De rosa, yo sólo recuerdo a un equipo de la Once, y porque no veían o veían poco, empezando por su estrella, Alex Zulle, un suizo gafapastas que sólo Dios sabe cómo bajaba los puertos.
Es verdad que Berlanga, autor del mejor anuncio de la Once, contaba, fascinado, que al terminar el rodaje le convocó Miguel Durán en la sede de la organización “para ver el copión”, aunque todo el mundo se tomaba aquel cuento como otra “boutade” de Berlanga.
Total que, de rosa, el once de Ancelotti me va a parecer la Once de Manolo Saiz haciendo abanicos por los ventisqueros de Albacete, cuna de Bernabéu. Miraré a Xabi Alonso y veré a David Gilmour. Luego miraré a Ramires…
El rumor de Ramires me tiene desconcertado. Ramires es un centrocampista limpiaparabrisas de una negritud risueña y antillana. No digo yo que al Madrid no le haga falta Ramires, sólo que el Madrid, de rosa y con Ramires, sería como la Sonora Matancera, con Casillas de Celia Cruz.
El fichaje de Ramires, de cuyos pies suele salir el balón como mordido por un juanete, podría verse como la venganza del fútbol español contra Mourinho, que le ha quitado a la Mejor Liga del Mundo a Courtois y Diego Costa.
Y a todo esto, ¿quién le pone una camiseta rosa a Carvajal, joven de Leganés que es lo que Mallarmé (y Jarroson, si le preguntáramos) llamaría “l’absence de toute rose”?
Se necesita haber ganado diez Copas de Europa para salir a jugar al fútbol con Ramires y Carvajal vestidos de rosa, y ahí entra el sentido italiano para el modismo de Ancelotti, un sentimental que no ha podido evitar las lágrimas en la boda de su hija con el nutricionista del Real.
Aquí, el patrimonio del sentimentalismo lo había tenido siempre el catalanismo culé, pero el Madrid de Florentino, aun con sus lluvias de Dánae y sus Ibex 35, es mucho más sentimental que el Barcelona de Cruyff (hasta el 73, el Barcelona fue Gamper, y del 73 a hoy, siempre Cruyff).

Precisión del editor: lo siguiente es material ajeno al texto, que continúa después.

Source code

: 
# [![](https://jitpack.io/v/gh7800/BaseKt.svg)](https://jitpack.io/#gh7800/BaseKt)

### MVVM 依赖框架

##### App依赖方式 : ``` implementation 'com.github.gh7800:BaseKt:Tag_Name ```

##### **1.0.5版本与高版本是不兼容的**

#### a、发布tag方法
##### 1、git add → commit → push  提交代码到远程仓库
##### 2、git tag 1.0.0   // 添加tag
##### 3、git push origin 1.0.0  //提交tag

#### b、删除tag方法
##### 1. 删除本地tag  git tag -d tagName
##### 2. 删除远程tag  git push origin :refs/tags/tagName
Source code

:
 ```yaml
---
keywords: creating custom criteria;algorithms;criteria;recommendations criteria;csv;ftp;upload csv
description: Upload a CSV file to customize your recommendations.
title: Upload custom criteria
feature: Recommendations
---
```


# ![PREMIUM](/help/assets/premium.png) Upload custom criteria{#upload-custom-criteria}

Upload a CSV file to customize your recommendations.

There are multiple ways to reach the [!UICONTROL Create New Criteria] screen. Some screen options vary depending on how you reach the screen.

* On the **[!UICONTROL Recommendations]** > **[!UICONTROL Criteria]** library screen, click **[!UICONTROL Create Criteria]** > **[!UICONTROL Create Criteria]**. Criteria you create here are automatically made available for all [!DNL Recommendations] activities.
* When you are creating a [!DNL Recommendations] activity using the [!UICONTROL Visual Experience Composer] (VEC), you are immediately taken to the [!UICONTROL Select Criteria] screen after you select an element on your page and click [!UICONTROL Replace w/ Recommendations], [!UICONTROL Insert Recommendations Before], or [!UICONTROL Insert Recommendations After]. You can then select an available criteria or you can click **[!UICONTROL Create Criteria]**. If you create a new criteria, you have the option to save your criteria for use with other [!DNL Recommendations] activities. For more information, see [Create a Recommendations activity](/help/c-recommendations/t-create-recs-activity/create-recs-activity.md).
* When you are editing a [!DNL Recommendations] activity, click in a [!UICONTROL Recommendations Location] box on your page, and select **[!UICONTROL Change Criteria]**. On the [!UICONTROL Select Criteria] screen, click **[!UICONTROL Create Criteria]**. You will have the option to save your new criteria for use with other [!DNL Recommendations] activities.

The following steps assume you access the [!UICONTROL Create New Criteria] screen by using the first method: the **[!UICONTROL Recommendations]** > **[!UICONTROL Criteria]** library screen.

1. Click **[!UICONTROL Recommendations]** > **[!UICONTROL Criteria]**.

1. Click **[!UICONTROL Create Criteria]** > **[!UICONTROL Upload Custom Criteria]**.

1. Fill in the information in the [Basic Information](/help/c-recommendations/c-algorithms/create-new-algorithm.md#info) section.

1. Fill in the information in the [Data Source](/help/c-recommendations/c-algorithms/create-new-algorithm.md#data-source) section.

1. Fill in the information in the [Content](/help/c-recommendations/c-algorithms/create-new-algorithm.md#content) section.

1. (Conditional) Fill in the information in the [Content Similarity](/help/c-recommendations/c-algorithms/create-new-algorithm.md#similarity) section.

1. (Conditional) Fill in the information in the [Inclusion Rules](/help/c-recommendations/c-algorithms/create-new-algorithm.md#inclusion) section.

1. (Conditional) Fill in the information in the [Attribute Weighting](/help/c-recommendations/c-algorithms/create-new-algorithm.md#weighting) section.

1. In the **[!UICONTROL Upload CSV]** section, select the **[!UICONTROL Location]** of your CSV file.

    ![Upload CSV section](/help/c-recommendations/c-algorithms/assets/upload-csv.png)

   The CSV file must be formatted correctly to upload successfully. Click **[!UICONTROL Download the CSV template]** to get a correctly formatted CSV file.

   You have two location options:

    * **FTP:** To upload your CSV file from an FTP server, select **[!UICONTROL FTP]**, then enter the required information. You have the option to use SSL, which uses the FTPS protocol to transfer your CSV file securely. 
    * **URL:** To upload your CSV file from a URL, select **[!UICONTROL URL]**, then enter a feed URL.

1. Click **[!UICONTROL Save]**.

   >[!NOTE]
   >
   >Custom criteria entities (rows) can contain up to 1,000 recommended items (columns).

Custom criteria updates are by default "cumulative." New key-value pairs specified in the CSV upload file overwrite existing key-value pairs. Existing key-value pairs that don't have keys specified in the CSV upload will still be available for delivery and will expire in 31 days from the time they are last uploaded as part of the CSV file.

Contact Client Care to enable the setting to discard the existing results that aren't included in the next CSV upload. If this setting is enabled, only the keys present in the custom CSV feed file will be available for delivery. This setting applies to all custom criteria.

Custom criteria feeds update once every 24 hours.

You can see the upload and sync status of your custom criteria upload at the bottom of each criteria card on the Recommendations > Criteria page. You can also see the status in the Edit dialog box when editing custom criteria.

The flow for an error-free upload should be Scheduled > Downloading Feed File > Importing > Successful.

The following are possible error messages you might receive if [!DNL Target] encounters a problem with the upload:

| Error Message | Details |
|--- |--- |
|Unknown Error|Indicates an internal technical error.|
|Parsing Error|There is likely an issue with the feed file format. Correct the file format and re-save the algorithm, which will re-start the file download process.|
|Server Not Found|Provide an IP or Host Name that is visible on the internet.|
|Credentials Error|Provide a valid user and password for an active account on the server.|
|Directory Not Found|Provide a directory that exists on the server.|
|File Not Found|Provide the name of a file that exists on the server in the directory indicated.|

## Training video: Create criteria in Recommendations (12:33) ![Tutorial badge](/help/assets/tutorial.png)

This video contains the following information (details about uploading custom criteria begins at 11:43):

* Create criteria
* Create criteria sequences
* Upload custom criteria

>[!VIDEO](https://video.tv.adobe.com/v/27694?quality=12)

Cruyff es el setentero que aprendió de Abbie Hoffman que con las vacas sagradas se pueden hacer las mejores hamburguesas. Si Cruyff cayera hoy en el Madrid, vendería a Ronaldo, pues cinco años son, según su experiencia, el ciclo máximo de un futbolista en un equipo. Explicaría que Ronaldo, que empezó muy joven en la alta competición, tiene una edad en que ya no va a mejorar sus prestaciones. Explicaría también que lo urgente para el equipo del futuro es dejarle el campo libre a Bale. Y lo vendería por un dineral que marearía al cardenal Sistach. El culerismo, que lleva medio siglo sometido a Cruyff porque es “fértil en recursos”, igual que la expedición de la "Odisea" con Ulises, cree que el sentimentalismo es comerse a las vacas sagradas entre dos panecillos que son dos euros. La última de esas vacas, de dar crédito a Piqué, sería Cesc, uno de los vértices (con Robben y Kaká) del triángulo de las Bermudas de un Calderón que anda, el hombre, disertando de teología (sí, teología) por las noches en los cenadores de Madrid. ¿Falló Cesc el penalti contra El Salvador a posta por buenista (no era penalti)?
DIEGO COSTA
Desmiente Del Bosque que por Diego Costa vaya a haber más agresividad
contra España, y no necesitaba hacerlo: todo el mundo sabe que esa
agresividad diegocostera queda reservada, al menos mediáticamente, para
cuando actúe en el Chelsea de Mourinho. Con el Combinado Autonómico,
Diego Costa encarna los mismos valores que Casillas y Xavi, nuestros dos
sultanes de Persia: buenismo y balón al pasto, o sea, césped raso.
Pemán preguntó a Lorca qué hacía Domecq, su pariente, en el entierro del
Camborio (“detrás va Pedro Domecq, con dos sultanes de Persia”) y el
poeta le explicó que en todas las juergas flamencas había botellas de
Domecq. Es el papel poético que yo le veo en Brasil a Diego Costa.